1974–75 Southern Africa Tour season
- Duration: 13 November 1974 – 9 February 1975
- Number of official events: 10
- Most wins: John Fourie (2) Allan Henning (2) Gary Player (2)
- Order of Merit: Allan Henning

= 1974–75 Southern Africa Tour =

Golf tour season

The 1974–75 Southern Africa Tour was the fourth season of the Southern Africa Tour, the main professional golf tour in South Africa since it was formed in 1971.

== Season outline ==
Dale Hayes and Gary Player had the most success at the beginning of the season. In the inaugural Beck's PGA Championship, Hayes shot a course record 65 (−5) in the second round to take a three shot lead. Player, however, shot a 66 to move into second place. Player again shot a 66 in the final round but Hayes closed with rounds of 69-69 to defeat him by one shot. The following week, Hayes represented South Africa at the unofficial 1974 World Cup in South America. His teammate was Bobby Cole. Their team won the event. Player, meanwhile, won the concurrently played General Motors International Classic, an official event on tour. He defeated Andries Oosthuizen by one shot.

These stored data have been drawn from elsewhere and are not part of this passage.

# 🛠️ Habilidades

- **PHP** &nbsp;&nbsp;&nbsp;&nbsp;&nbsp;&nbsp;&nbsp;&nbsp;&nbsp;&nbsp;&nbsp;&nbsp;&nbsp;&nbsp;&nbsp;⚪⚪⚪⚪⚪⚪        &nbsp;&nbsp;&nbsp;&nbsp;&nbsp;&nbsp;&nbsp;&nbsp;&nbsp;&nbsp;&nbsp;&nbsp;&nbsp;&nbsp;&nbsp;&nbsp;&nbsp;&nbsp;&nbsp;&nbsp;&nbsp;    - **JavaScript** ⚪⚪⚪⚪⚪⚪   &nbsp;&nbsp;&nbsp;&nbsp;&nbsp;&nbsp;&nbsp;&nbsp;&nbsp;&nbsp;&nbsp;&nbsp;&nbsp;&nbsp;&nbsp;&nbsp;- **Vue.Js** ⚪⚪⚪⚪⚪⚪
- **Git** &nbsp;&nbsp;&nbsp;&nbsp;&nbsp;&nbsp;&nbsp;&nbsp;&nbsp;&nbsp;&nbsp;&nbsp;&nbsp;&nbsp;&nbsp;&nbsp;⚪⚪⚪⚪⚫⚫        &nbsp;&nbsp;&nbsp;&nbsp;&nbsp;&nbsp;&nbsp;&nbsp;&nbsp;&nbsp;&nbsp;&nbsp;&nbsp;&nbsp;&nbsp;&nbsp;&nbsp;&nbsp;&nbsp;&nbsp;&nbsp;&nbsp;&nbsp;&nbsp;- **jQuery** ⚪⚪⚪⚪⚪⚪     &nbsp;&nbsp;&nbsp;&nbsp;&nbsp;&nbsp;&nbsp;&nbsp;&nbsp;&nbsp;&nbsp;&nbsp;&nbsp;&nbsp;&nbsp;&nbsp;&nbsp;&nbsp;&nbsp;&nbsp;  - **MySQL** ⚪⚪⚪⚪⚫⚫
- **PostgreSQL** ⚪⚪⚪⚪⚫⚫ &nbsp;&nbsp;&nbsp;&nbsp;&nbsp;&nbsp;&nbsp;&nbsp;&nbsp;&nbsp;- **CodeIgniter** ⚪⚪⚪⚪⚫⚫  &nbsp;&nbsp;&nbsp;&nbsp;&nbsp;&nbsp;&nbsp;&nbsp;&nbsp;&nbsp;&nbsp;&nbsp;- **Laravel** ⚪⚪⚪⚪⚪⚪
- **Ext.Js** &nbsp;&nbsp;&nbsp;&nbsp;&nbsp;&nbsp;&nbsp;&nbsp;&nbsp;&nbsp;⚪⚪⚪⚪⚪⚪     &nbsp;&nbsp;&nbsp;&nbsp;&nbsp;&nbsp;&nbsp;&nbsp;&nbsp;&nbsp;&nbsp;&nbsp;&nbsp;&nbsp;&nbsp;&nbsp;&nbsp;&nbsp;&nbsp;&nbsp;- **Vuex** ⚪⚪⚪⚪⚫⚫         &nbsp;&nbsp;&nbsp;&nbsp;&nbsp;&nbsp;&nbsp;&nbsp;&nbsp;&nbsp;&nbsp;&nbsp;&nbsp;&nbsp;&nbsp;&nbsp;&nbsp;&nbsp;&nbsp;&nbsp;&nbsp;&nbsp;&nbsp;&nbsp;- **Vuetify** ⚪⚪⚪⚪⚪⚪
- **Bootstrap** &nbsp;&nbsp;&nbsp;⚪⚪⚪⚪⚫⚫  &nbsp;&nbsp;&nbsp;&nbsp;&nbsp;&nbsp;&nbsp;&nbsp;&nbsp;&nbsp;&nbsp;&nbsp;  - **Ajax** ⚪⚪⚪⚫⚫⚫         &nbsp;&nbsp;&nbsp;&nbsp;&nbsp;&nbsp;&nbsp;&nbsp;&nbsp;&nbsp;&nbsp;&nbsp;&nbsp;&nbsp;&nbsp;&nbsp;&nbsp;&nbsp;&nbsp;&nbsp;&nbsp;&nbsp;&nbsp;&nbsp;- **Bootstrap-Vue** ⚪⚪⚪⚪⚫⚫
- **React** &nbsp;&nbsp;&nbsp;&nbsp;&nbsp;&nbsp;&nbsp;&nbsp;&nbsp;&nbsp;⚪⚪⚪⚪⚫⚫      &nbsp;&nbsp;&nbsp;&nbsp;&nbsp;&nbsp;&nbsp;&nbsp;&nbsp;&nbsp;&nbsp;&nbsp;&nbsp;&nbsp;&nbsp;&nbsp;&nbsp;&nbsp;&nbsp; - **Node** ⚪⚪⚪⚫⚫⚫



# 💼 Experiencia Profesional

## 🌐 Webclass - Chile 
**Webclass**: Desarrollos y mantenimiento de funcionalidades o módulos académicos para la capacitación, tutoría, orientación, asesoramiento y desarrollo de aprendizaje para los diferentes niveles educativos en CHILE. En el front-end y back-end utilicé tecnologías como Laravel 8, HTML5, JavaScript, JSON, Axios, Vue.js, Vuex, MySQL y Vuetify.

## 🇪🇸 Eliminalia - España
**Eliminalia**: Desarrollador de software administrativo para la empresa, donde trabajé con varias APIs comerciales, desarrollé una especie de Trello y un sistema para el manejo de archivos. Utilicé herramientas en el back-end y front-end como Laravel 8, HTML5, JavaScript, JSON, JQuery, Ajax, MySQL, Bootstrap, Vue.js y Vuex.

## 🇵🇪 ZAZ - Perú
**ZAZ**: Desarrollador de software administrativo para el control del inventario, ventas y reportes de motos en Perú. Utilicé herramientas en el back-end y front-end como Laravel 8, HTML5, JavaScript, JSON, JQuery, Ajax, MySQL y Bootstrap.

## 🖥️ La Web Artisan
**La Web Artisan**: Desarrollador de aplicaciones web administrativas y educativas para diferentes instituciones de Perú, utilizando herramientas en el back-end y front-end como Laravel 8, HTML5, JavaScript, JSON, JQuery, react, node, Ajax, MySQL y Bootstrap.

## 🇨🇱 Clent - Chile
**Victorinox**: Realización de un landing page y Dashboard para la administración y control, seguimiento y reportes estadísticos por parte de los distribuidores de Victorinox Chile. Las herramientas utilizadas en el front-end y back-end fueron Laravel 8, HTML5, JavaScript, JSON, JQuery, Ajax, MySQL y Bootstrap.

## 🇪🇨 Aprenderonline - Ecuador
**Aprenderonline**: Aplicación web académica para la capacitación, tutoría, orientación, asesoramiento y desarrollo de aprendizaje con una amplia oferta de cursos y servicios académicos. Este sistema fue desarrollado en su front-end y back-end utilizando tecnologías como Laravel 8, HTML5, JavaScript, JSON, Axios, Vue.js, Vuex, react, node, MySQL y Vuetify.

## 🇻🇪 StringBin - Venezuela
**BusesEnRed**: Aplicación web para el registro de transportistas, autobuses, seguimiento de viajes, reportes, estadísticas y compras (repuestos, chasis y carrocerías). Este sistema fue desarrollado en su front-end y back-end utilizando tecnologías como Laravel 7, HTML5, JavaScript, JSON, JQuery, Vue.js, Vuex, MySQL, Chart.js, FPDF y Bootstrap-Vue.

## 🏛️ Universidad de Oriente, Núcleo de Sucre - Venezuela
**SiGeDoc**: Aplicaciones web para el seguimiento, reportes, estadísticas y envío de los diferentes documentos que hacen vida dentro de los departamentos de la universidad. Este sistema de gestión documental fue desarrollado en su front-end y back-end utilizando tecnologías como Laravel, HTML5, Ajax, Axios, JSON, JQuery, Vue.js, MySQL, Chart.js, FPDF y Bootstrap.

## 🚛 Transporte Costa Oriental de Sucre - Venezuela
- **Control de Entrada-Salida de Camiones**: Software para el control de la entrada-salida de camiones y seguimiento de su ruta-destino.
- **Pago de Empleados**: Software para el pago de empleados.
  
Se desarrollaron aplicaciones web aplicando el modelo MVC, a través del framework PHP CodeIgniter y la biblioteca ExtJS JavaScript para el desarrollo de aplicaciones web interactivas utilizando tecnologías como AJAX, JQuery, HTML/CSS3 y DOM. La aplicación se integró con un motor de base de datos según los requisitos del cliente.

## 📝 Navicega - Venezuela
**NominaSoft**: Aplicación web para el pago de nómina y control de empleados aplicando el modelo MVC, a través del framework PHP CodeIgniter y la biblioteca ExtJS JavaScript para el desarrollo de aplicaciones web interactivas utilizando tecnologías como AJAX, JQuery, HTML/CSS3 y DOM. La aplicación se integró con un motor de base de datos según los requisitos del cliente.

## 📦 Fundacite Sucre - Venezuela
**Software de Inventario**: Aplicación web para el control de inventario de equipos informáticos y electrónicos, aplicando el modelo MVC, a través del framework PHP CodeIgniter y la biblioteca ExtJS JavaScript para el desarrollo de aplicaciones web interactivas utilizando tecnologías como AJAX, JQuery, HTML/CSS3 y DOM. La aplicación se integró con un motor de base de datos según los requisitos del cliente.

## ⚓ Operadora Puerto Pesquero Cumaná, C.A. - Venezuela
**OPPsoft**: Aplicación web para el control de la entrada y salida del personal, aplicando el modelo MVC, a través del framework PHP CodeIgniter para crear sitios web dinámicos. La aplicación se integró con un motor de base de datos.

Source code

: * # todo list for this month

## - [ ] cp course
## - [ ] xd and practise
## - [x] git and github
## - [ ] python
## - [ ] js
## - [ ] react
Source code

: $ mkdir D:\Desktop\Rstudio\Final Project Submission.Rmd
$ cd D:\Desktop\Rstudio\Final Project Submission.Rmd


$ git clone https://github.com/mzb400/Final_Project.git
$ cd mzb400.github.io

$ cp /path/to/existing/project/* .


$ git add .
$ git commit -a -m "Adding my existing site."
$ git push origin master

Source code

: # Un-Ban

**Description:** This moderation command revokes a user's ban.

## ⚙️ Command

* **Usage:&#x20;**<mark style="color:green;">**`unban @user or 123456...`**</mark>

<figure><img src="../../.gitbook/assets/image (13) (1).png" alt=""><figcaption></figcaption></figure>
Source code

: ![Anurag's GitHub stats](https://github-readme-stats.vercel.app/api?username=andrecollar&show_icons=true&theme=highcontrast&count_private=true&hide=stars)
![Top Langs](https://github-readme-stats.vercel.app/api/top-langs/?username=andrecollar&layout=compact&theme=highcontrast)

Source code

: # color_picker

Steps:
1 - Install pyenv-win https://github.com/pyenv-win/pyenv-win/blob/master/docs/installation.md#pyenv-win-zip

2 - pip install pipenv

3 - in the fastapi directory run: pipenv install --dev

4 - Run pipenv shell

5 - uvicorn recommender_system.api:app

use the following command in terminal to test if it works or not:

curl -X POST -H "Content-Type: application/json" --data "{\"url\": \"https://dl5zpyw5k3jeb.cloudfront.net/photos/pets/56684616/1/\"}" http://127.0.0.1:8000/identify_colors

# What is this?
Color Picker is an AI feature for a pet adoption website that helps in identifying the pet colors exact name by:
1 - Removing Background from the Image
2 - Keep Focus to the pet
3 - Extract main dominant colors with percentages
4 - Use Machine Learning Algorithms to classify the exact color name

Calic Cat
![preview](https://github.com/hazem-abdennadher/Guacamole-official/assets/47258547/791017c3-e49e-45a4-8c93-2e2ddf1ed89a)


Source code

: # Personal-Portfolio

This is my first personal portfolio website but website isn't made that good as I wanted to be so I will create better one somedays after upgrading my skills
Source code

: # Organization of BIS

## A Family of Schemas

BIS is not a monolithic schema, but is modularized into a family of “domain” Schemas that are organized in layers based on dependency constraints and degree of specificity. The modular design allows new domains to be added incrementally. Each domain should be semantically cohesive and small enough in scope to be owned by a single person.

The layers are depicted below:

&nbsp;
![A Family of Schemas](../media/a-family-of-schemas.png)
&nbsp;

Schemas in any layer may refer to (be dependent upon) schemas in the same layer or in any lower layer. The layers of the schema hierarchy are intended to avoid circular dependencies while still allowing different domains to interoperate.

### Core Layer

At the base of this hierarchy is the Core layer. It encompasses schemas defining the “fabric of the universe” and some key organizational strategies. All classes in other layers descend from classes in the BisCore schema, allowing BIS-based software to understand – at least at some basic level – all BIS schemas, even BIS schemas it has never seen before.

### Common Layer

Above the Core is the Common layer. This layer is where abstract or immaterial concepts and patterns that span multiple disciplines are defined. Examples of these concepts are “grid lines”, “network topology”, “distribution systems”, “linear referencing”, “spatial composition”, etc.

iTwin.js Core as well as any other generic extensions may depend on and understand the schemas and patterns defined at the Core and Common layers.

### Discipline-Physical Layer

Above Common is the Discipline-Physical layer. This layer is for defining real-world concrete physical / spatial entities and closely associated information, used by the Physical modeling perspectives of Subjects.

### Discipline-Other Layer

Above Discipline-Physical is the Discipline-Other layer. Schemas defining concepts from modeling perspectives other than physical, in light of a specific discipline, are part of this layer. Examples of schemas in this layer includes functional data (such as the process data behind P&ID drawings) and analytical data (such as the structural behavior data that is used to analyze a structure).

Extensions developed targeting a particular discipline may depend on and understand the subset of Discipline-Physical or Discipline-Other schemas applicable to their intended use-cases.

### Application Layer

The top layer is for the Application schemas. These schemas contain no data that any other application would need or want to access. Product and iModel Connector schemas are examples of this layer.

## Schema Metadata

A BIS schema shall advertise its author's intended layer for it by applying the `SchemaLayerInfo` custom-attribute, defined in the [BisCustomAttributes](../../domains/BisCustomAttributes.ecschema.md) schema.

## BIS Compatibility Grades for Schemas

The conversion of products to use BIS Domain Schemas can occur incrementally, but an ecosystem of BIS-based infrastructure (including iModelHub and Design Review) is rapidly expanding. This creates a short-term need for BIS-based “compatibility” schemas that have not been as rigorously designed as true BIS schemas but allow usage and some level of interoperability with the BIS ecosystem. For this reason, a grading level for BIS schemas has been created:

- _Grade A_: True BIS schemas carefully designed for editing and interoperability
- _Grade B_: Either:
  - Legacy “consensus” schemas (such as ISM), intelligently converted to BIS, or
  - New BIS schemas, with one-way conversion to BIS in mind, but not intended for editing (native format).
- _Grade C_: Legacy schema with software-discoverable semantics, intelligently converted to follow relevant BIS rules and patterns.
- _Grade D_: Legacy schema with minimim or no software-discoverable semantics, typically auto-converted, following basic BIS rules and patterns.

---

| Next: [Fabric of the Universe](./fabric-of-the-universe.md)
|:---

The remainder of the season saw Henning and Fourie gain much success. At the third event, the NCR Western Province Open; Fourie held the lead after the first two rounds. Henning grabbed the 54-hole lead though he was overtaken by American Bill Brask. Henning and Fourie, however, shared second place. At the fifth event, the Rhodesian Dunlop Masters; Henning won, defeating Hayes by two shots. Fourie finished joint third, three back. Fourie came back and won the next week, the Vavasseur Natal Open, defeating Henning and Vin Baker by one. Henning finished runner-up the following week too, at the BP South African Open, only behind Gary Player. At the final event, the Holiday Inns Invitational; Fourie finished joint runner-up with Hayes. They outplayed Henning who finished joint fifth. Due to his slightly more consistent play through the season, though, Henning narrowly won the Order of Merit. Hayes finished second and Fourie third.

==Schedule==
The following table lists official events during the 1974–75 season.

| Date | Tournament | Location | Purse (R) | Winner | Notes |
|---|---|---|---|---|---|
| 16 Nov | Beck's PGA Championship | Transvaal | 35,000 | ZAF Dale Hayes (8) |  |
| 23 Nov | General Motors International Classic | Cape | 20,000 | ZAF Gary Player (7) |  |
| 30 Nov | NCR Western Province Open | Cape | 15,000 | USA Bill Brask (n/a) |  |
| 14 Dec | ICL Transvaal Open | Transvaal | 16,000 | ZAF Vin Baker (1) |  |
| 22 Dec | Rhodesian Dunlop Masters | Rhodesia | Rh$10,000 | ZAF Allan Henning (1) |  |
| 11 Jan | Vavasseur Natal Open | Natal | 15,000 | ZAF John Fourie (5) |  |
| 18 Jan | Rolux Toro Classic | Transvaal | 16,000 | ZAF Allan Henning (2) | New tournament |
| 25 Jan | Dunlop South African Masters | Transvaal | 18,000 | ZAF John Fourie (6) |  |
| 1 Feb | BP South African Open | Cape | 20,000 | ZAF Gary Player (8) |  |
| 9 Feb | Holiday Inns Invitational | Swaziland | 12,000 | IRL John O'Leary (1) |  |

==Order of Merit==
The Order of Merit was based on tournament results during the season, calculated using a points-based system.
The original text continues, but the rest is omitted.